Le ministère public dépose un chef d’accusation d’importation de drogue et un de possession en vue de faire le trafic. Le ministère public spécifie que les accusations portent sur le trafic d’héroïne.
En première instance, Narinesingh donne un témoignage confus et incohérent, qui selon la Cour d’Appel a nui à sa crédibilité. Répondant aux questions des membres du jury, le juge de procès précise qu’ils doivent seulement trouver Narinesingh coupable s’ils sont convaincus que la Couronne a prouvé hors de tout doute raisonnable que Narinesingh avait une connaissance subjective de la présence d’héroïne, spécifiquement. Il autorise le jury à se fonder sur l’aveuglement volontaire ou l’insouciance pour prouver la connaissance subjective. Suivant ces instructions, le jury déclare Narinesingh coupable. Narinesingh interjette cette déclaration en appel..
Le jugement
La Cour d’Appel rejette l’appel et maintient le verdict de culpabilité.

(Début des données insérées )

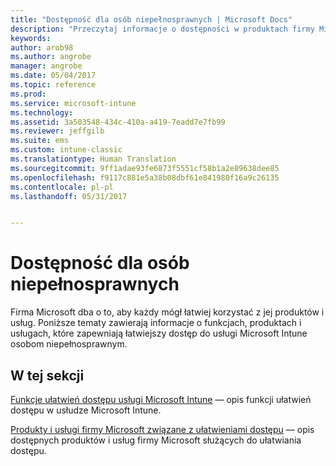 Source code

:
 ```yaml
---
title: "Dostępność dla osób niepełnosprawnych | Microsoft Docs"
description: "Przeczytaj informacje o dostępności w produktach firmy Microsoft."
keywords: 
author: arob98
ms.author: angrobe
manager: angrobe
ms.date: 05/04/2017
ms.topic: reference
ms.prod: 
ms.service: microsoft-intune
ms.technology: 
ms.assetid: 3a503548-434c-410a-a419-7eadd7e7fb99
ms.reviewer: jeffgilb
ms.suite: ems
ms.custom: intune-classic
ms.translationtype: Human Translation
ms.sourcegitcommit: 9ff1adae93fe6873f5551cf58b1a2e89638dee85
ms.openlocfilehash: f9117c881e5a38b08dbf61e841980f16a9c26135
ms.contentlocale: pl-pl
ms.lasthandoff: 05/31/2017


---
```


# <a name="accessibility-for-people-with-disabilities"></a>Dostępność dla osób niepełnosprawnych
Firma Microsoft dba o to, aby każdy mógł łatwiej korzystać z jej produktów i usług. Poniższe tematy zawierają informacje o funkcjach, produktach i usługach, które zapewniają łatwiejszy dostęp do usługi Microsoft Intune osobom niepełnosprawnym.

## <a name="in-this-section"></a>W tej sekcji
[Funkcje ułatwień dostępu usługi Microsoft Intune](accessibility-features-of-microsoft-intune.md) — opis funkcji ułatwień dostępu w usłudze Microsoft Intune.

[Produkty i usługi firmy Microsoft związane z ułatwieniami dostępu](accessibility-products-and-services-from-microsoft.md) — opis dostępnych produktów i usług firmy Microsoft służących do ułatwiania dostępu.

D’abord, Narinesingh soutient que la déclaration du 9 décembre 2015 était inadmissible et que le juge de procès a eu tort de l’admettre. Elle dit qu’elle agissait sous crainte et que la police a utilisé ses craintes pour soutirer de l’information. La Cour rejette cet argument, jugeant que Narinesingh n’a pas réussi à prouver une erreur manifeste et déterminante dans les constats factuels du juge, le critère exigé pour autoriser une intervention de la Cour. Le juge de procès a bien considéré tous les éléments de preuve, ce qui l’a mené à une conclusion du caractère libre et volontaire de la déclaration.

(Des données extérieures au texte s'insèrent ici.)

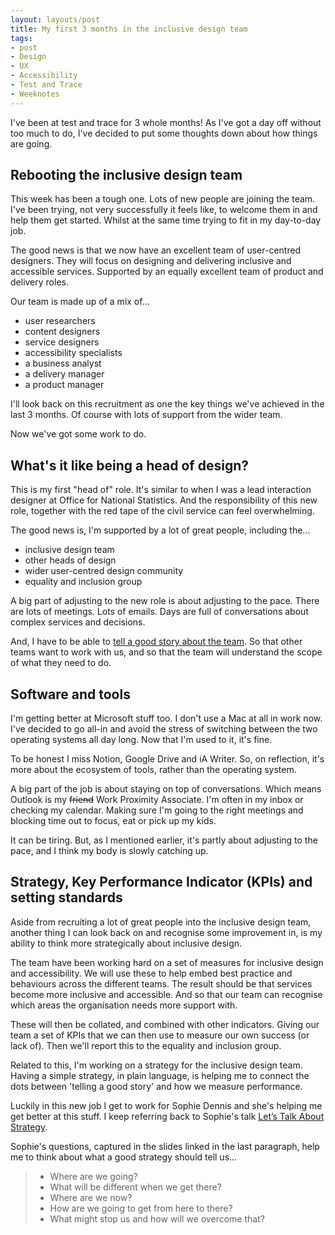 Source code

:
 ```yaml
---
layout: layouts/post
title: My first 3 months in the inclusive design team
tags:
- post
- Design
- UX
- Accessibility
- Test and Trace
- Weeknotes
---
```


I've been at test and trace for 3 whole months! As I've got a day off without too much to do, I've decided to put some thoughts down about how things are going.

## Rebooting the inclusive design team

This week has been a tough one. Lots of new people are joining the team. I've been trying, not very successfully it feels like, to welcome them in and help them get started. Whilst at the same time trying to fit in my day-to-day job.

The good news is that we now have an excellent team of user-centred designers. They will focus on designing and delivering inclusive and accessible services. Supported by an equally excellent team of product and delivery roles.

Our team is made up of a mix of...

- user researchers
- content designers
- service designers
- accessibility specialists
- a business analyst
- a delivery manager
- a product manager

I'll look back on this recruitment as one the key things we've achieved in the last 3 months. Of course with lots of support from the wider team.

Now we've got some work to do.

## What's it like being a head of design?

This is my first "head of" role. It's similar to when I was a lead interaction designer at Office for National Statistics. And the responsibility of this new role, together with the red tape of the civil service can feel overwhelming.

The good news is, I'm supported by a lot of great people, including the...

- inclusive design team
- other heads of design
- wider user-centred design community
- equality and inclusion group

A big part of adjusting to the new role is about adjusting to the pace. There are lots of meetings. Lots of emails. Days are full of conversations about complex services and decisions.

And, I have to be able to [tell a good story about the team](/blog/how-to-lead-user-centred-design/). So that other teams want to work with us, and so that the team will understand the scope of what they need to do.

## Software and tools

I'm getting better at Microsoft stuff too. I don't use a Mac at all in work now. I've decided to go all-in and avoid the stress of switching between the two operating systems all day long. Now that I'm used to it, it's fine.

To be honest I miss Notion, Google Drive and iA Writer. So, on reflection, it's more about the ecosystem of tools, rather than the operating system.

A big part of the job is about staying on top of conversations. Which means Outlook is my ~~friend~~ Work Proximity Associate. I'm often in my inbox or checking my calendar. Making sure I'm going to the right meetings and blocking time out to focus, eat or pick up my kids.

It can be tiring. But, as I mentioned earlier, it's partly about adjusting to the pace, and I think my body is slowly catching up.

## Strategy, Key Performance Indicator (KPIs) and setting standards

Aside from recruiting a lot of great people into the inclusive design team, another thing I can look back on and recognise some improvement in, is my ability to think more strategically about inclusive design.

The team have been working hard on a set of measures for inclusive design and accessibility. We will use these to help embed best practice and behaviours across the different teams. The result should be that services become more inclusive and accessible. And so that our team can recognise which areas the organisation needs more support with.

These will then be collated, and combined with other indicators. Giving our team a set of KPIs that we can then use to measure our own success (or lack of). Then we'll report this to the equality and inclusion group.

Related to this, I'm working on a strategy for the inclusive design team. Having a simple strategy, in plain language, is helping me to connect the dots between 'telling a good story' and how we measure performance.

Luckily in this new job I get to work for Sophie Dennis and she's helping me get better at this stuff. I keep referring back to Sophie's talk [Let’s Talk About Strategy](http://2017.uxbristol.org.uk/2017/07/14/lets-talk-about-strategy-what-it-is-why-it-matters-and-how-to-do-it-well/). 

Sophie's questions, captured in the slides linked in the last paragraph, help me to think about what a good strategy should tell us...

> - Where are we going?
> - What will be different when we get there?
> - Where are we now?
> - How are we going to get from here to there?
> - What might stop us and how will we overcome that?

L’appelante soulève aussi que le juge a erré en disant au jury qu’il fallait prononcer un verdict de culpabilité seulement si elle avait la connaissance de l’héroïne spécifiquement. De surcroît, Narinesingh allègue que le juge du procès n’avait pas donné des directives claires portant sur la connaissance de la nature de la drogue.. La Cour rappelle qu’il est incontestable que la poursuite doit prouver les détails portés à un chef d’accusation. Elle introduit la distinction entre l’élément matériel et l’élément de la mens rea et affirme que la drogue précise est pertinente pour l’élément matériel, mais qu’elle n’est pas nécessaire pour la mens rea. En effet, en se basant sur une analyse de la jurisprudence antérieure, la Cour conclut que seule la connaissance d’une drogue dans un sens générique est nécessaire le critère de mens rea.
En l’espèce, le juge de procès a erré puisqu’il a indiqué que la connaissance subjective de la présence de l’héroïne spécifiquement était nécessaire. Or, cette erreur était au bénéfice de l’accusée et même dans ces circonstances, elle a été trouvée coupable.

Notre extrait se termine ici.